Alexander Graham Bell biography and quotes
Alexander Graham Bell (March 3, 1847 – August 2, 1922) was a Scottish inventor, scientist and engineer. Alexander Graham Bell is credited with inventing and patenting the first telephone. He was president of the Bell Telephone Company in 1877 and went on to be one of the founders of the American Telephone and Telegraph Company (AT&T).
He did not only invent the telephone. Examples of other his inventions include the hydrofoils, optical telecommunications, and various aeronautical inventions. He was also the founder of early versions of the metal detector. Furthermore, he served as the second president of the National Geographic Society magazine from 1898 to 1903.
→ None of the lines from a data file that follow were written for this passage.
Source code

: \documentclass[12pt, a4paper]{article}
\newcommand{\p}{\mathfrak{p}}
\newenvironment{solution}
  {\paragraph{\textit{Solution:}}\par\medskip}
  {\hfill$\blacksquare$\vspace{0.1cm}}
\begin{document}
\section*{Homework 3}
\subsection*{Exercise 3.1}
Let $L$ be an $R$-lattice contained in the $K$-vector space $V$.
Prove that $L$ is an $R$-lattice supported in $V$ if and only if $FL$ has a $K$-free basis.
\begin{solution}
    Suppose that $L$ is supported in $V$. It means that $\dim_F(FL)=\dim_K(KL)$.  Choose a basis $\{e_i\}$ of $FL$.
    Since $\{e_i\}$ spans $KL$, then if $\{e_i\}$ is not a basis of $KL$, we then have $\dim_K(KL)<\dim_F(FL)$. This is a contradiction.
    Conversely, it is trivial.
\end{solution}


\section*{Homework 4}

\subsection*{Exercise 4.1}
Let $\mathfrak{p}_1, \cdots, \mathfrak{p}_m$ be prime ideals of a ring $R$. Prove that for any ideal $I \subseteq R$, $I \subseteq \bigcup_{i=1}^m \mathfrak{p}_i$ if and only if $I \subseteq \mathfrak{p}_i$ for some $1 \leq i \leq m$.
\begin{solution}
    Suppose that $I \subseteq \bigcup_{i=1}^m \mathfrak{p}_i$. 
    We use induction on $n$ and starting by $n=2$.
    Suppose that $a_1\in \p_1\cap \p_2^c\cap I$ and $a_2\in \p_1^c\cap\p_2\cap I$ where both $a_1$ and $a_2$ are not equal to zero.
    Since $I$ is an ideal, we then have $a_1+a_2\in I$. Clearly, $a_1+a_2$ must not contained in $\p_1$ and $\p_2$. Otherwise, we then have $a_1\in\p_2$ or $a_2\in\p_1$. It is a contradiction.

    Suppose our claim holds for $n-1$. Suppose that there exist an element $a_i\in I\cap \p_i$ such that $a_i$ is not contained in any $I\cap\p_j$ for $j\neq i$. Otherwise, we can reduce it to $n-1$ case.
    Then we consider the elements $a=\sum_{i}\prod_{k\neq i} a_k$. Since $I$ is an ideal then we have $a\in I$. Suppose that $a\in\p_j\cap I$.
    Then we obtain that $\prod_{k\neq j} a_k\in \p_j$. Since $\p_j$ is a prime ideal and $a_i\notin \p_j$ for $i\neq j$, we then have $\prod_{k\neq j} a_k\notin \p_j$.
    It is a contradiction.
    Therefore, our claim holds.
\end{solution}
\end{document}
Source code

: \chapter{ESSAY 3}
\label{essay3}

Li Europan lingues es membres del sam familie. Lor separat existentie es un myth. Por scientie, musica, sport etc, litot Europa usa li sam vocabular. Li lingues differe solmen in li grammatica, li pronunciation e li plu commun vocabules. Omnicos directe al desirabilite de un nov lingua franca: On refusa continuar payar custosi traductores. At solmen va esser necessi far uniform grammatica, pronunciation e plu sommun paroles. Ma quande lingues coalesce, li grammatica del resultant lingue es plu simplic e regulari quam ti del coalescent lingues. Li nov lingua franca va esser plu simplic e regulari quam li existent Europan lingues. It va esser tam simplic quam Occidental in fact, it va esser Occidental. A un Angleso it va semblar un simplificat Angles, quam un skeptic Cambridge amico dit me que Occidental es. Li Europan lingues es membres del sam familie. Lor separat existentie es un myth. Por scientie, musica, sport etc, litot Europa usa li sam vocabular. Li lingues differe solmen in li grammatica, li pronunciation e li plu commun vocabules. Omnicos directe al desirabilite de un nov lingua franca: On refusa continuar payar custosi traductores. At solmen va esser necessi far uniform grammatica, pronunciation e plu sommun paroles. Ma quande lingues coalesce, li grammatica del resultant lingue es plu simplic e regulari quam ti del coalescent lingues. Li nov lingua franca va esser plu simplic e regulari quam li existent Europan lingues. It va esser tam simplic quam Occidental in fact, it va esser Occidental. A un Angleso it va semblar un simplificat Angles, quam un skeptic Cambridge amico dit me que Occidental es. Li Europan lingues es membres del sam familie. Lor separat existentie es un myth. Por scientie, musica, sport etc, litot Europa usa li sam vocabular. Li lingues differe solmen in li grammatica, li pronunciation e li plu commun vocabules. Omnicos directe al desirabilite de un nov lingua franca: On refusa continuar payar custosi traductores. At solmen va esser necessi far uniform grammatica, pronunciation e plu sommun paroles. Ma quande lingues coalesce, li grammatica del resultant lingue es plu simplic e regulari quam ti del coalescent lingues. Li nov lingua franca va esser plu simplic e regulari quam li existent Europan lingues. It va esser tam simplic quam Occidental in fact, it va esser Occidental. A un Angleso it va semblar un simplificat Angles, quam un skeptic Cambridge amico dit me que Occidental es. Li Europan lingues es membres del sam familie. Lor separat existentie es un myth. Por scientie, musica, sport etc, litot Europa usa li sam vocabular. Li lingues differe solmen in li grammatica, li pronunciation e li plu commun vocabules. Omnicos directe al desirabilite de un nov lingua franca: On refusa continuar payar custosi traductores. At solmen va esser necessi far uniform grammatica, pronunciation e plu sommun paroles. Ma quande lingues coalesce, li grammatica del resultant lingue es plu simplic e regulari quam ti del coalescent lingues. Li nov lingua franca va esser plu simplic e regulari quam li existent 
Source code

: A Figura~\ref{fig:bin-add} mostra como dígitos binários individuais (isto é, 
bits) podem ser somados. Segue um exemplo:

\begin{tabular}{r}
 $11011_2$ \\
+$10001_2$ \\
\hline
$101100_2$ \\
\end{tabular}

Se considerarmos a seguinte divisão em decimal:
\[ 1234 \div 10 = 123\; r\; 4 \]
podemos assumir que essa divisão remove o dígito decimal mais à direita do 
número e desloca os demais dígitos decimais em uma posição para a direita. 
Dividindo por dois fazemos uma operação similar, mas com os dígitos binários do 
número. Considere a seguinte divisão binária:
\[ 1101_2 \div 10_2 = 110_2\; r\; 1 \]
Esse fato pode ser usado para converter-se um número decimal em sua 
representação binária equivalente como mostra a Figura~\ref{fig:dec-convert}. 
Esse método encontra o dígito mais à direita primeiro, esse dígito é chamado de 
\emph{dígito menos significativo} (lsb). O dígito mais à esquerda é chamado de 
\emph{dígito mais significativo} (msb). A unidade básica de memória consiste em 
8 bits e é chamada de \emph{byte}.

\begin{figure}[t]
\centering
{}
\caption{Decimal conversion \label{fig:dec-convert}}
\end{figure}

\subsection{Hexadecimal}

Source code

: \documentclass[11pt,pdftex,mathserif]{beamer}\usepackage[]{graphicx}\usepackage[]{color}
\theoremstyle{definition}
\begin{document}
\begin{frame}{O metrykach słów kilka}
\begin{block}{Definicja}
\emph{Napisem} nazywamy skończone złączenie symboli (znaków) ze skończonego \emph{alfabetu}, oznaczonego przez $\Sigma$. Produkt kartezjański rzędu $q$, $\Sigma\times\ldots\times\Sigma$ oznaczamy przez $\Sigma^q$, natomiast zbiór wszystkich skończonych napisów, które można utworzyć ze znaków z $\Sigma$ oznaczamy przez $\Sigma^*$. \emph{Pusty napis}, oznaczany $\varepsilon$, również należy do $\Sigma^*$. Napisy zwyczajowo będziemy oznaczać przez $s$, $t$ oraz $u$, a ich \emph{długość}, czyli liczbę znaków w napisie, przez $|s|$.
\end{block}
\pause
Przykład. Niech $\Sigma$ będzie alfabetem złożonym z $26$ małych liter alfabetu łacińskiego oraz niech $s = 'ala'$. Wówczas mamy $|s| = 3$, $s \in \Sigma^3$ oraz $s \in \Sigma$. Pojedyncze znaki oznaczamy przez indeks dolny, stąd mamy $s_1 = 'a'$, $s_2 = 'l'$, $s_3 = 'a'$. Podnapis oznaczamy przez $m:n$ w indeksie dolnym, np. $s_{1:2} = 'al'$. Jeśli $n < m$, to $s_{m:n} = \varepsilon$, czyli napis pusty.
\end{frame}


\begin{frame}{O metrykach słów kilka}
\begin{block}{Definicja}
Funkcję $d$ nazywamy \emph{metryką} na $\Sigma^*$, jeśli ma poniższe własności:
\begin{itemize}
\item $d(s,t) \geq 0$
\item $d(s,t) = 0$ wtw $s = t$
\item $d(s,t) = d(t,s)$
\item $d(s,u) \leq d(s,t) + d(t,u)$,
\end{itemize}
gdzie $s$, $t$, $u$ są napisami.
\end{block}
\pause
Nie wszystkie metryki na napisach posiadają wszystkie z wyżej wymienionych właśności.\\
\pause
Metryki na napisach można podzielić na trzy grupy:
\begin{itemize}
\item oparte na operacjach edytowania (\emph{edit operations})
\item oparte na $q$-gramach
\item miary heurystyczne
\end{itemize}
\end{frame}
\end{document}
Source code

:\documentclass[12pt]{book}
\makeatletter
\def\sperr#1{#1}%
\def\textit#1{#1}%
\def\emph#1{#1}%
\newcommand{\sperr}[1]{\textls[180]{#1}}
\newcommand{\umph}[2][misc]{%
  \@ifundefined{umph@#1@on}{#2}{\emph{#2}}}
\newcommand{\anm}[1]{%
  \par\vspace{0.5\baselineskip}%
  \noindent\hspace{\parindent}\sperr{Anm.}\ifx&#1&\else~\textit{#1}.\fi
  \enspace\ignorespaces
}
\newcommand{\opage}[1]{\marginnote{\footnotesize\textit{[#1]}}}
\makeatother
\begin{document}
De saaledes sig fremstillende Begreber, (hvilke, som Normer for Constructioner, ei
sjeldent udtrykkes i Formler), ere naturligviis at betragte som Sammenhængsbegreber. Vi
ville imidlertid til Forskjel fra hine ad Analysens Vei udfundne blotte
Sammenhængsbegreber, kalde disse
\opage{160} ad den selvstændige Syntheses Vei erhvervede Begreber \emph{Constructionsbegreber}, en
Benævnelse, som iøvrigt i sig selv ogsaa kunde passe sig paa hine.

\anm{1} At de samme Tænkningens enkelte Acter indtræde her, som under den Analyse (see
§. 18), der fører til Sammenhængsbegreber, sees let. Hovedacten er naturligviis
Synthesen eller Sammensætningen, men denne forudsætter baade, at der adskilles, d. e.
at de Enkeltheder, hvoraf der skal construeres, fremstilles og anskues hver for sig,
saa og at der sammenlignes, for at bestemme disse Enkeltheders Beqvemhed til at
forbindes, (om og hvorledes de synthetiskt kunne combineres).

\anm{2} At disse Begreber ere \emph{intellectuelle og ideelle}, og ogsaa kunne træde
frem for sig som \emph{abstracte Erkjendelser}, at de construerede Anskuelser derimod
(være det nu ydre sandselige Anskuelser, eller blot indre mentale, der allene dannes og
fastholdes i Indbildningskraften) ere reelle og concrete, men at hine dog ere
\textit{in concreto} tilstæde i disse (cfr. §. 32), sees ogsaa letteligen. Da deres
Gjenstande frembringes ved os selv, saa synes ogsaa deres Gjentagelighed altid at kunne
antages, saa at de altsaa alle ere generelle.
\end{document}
Who is Alexander Graham Bell? His biography
Alexander Graham Bell was born in Edinburgh, Scotland. The house in which he was born was on South Charlotte Street and today has an inscription honoring Hall’s birth. Alexander had two brothers: Melville James Bell and Edward Charles Bell. Both brothers would suffer from tuberculosis at a young age.
Father Alexander Melville Bell was a phonetician, mother Eliza Grace Bell a devoted stay-at-home mom. Alexander was given a name at birth: Alexander. When he was 10 years old, he asked his parents for a middle name, just like his brothers. That is why the name Graham was added to his name, after the name of a good friend of his father. To people close to Alexander he remained Aleck.
The family attended an area Presbyterian church during his childhood.
Childhood of Alexander Graham Bell
From an early age, Alexander Graham Bell showed great curiosity about the world. He collected botanical specimens and soon conducted several experiments. He often did this together with his childhood friend Ben Herdman, a boy from the neighbourhood.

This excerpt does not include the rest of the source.